Washington -- The Pentagon's latest strategic review marks the third time in the past six years that the Defense Department has tried to adjust its strategy, its budget and the strength of the armed forces to the post-cold war world. But this review, unveiled this week, is essentially an endorsement of the status quo, just as the two previous efforts were.
For the United States to protect its interests and maintain its credibility, the Pentagon planners assert, it must continue to support a strategy that will allow it to fight two large regional wars at the same time.
"If the United States were to forgo its ability to defeat aggression in more than one theater at a time," the report says, "our standing as a global power, as the security partner of choice and the leader of the international community would be called into question."

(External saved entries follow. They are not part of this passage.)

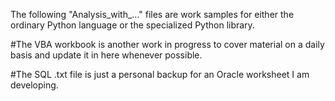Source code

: The following "Analysis_with_..." files are work samples for either the ordinary Python language or the specialized Python library. 

#The VBA workbook is another work in progress to cover material on a daily basis and update it in here whenever possible. 

#The SQL .txt file is just a personal backup for an Oracle worksheet I am developing. 
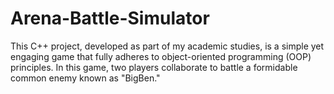 # Arena-Battle-Simulator
This C++ project, developed as part of my academic studies, is a simple yet engaging game that fully adheres to object-oriented programming (OOP) principles. In this game, two players collaborate to battle a formidable common enemy known as "BigBen."


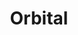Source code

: ---
title: "Orbital"
summary: "Techno outfit founded in the late 80s by the brothers Paul and Phil Hartnoll."
image: "orbital.jpg"
apple_music_artist_url: "https://music.apple.com/gb/artist/orbital/724648"
---
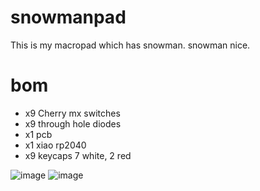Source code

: # snowmanpad
This is my macropad which has snowman. snowman nice.

# bom
- x9 Cherry mx switches
- x9 through hole diodes
- x1 pcb
- x1 xiao rp2040
- x9 keycaps 7 white, 2 red

![image](https://github.com/user-attachments/assets/3d346ff4-e9ca-4ecc-93f3-d011d3959bcf)
![image](https://github.com/user-attachments/assets/40723d4c-fb52-408e-b49f-ec0229283be4)
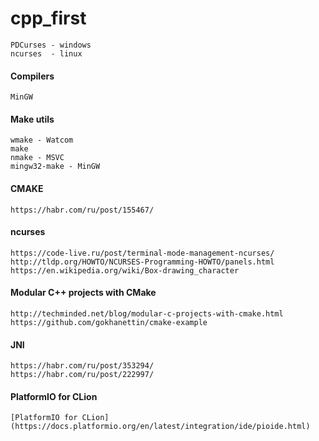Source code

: # cpp_first

    PDCurses - windows
    ncurses  - linux
    
#### Compilers
    
    MinGW 
   
#### Make utils
    
    wmake - Watcom
    make
    nmake - MSVC
    mingw32-make - MinGW
    
#### CMAKE
    
    https://habr.com/ru/post/155467/
    
#### ncurses
    
    https://code-live.ru/post/terminal-mode-management-ncurses/
    http://tldp.org/HOWTO/NCURSES-Programming-HOWTO/panels.html
    https://en.wikipedia.org/wiki/Box-drawing_character
    
#### Modular C++ projects with CMake

    http://techminded.net/blog/modular-c-projects-with-cmake.html
    https://github.com/gokhanettin/cmake-example
    
#### JNI
    
    https://habr.com/ru/post/353294/
    https://habr.com/ru/post/222997/
        
#### PlatformIO for CLion

    [PlatformIO for CLion](https://docs.platformio.org/en/latest/integration/ide/pioide.html)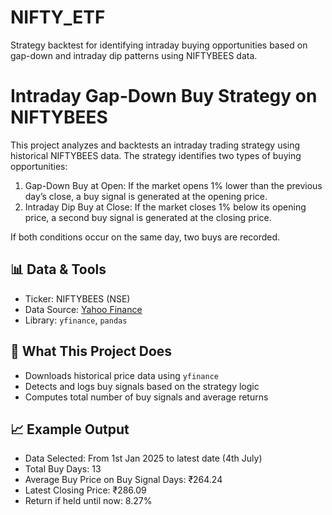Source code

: # NIFTY_ETF
Strategy backtest for identifying intraday buying opportunities based on gap-down and intraday dip patterns using NIFTYBEES data.
# Intraday Gap-Down Buy Strategy on NIFTYBEES

This project analyzes and backtests an intraday trading strategy using historical NIFTYBEES data. The strategy identifies two types of buying opportunities:

1. Gap-Down Buy at Open: If the market opens 1% lower than the previous day’s close, a buy signal is generated at the opening price.
2. Intraday Dip Buy at Close: If the market closes 1% below its opening price, a second buy signal is generated at the closing price.

If both conditions occur on the same day, two buys are recorded.

## 📊 Data & Tools
- Ticker: NIFTYBEES (NSE)
- Data Source: [Yahoo Finance](https://finance.yahoo.com/quote/NIFTYBEES.NS/)
- Library: `yfinance`, `pandas`

## 🚀 What This Project Does
- Downloads historical price data using `yfinance`
- Detects and logs buy signals based on the strategy logic
- Computes total number of buy signals and average returns

## 📈 Example Output
- Data Selected: From 1st Jan 2025 to latest date (4th July)
- Total Buy Days: 13
- Average Buy Price on Buy Signal Days: ₹264.24
- Latest Closing Price: ₹286.09
- Return if held until now: 8.27%



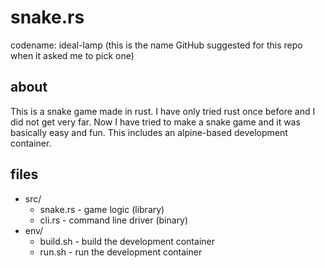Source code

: # snake.rs
codename: ideal-lamp (this is the name GitHub suggested for this repo when it asked me to pick one)

## about
This is a snake game made in rust. I have only tried rust once before and I did not get very far. Now I have tried to make a snake game and it was basically easy and fun. This includes an alpine-based development container.

## files
* src/
    * snake.rs - game logic (library)
    * cli.rs - command line driver (binary)
* env/
    * build.sh - build the development container
    * run.sh - run the development container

Called into question by whom and why? The Bush Administration adopted the two-war strategy in 1991. But our experiences in Korea, Vietnam and the Persian Gulf demonstrated that the United States doesn't need to be able to fight two wars at once. In 1969, at the height of the cold war and the Vietnam War, the Nixon Administration believed the United States was secure enough to adopt a strategy requiring it to be ready to fight only one and a half wars simultaneously.
Because of its current insistence on the two-war strategy, the Pentagon argues that we need no cuts in the number of ground divisions, Air Force fighter wings and aircraft-carrier battle groups. The Pentagon blueprint presumes wars against Iraq and North Korea. But surely Iraq and North Korea do not pose the same threat now as they once did.
Even the Pentagon's own war games -- which assume a North Korean soldier is as effective as an American soldier and more effective than a South Korean one -- cannot justify a need for more than eight Army divisions.
Yet the Pentagon's report, called the Quadrennial Defense Review, insists on 10 divisions.
Since January 1994, President Clinton and Congress have added more than $100 billion to military spending that was deemed necessary in the Pentagon's last review in 1993. The most recent deal between the President and the Republican Congress calls for spending nearly $1.4 trillion between 1998 and 2002, about $17 billion more than the Republicans proposed last year.
Already, the United States spends more than all of its prospective enemies combined. Yet according to the Quadrennial Defense Review, the Pentagon needs more money -- at least $10 billion a year more to meet its goal of $60 billion a year just for new weapons. But the report does not explain why we must increase spending on research, development and procurement of weapons by 50 percent. We already spend 40 percent more in these areas than all of our allies combined, 75 percent more than either Russia or China do and 90 percent more than Iraq and North Korea together.
After the Korean War, the Eisenhower Administration reduced military spending significantly and changed both its war strategy and the structure of the armed forces. The Nixon Administration took similar actions after the Vietnam War.
The Pentagon's review offered an opportunity to reshape the military to address the new challenges to American security in the 21st century.
But that opportunity has been squandered.
A better approach would have called for the United States to be able to fight one large war while handling smaller peacekeeping operations elsewhere, with a weapons budget sufficient to maintain our technological edge. This could easily be accomplished with a Pentagon budget that saves at least $100 billion between now and 2002.
If the three-strikes rule were applied to the Pentagon planners behind the Quadrennial Defense Review, they would be out. Maybe it's time to follow House Speaker Newt Gingrich's advice and shrink the Pentagon to a triangle.
Lawrence J. Korb, a senior fellow at the Brookings Institution, was
an Assistant Secretary of Defense in the Reagan Administration.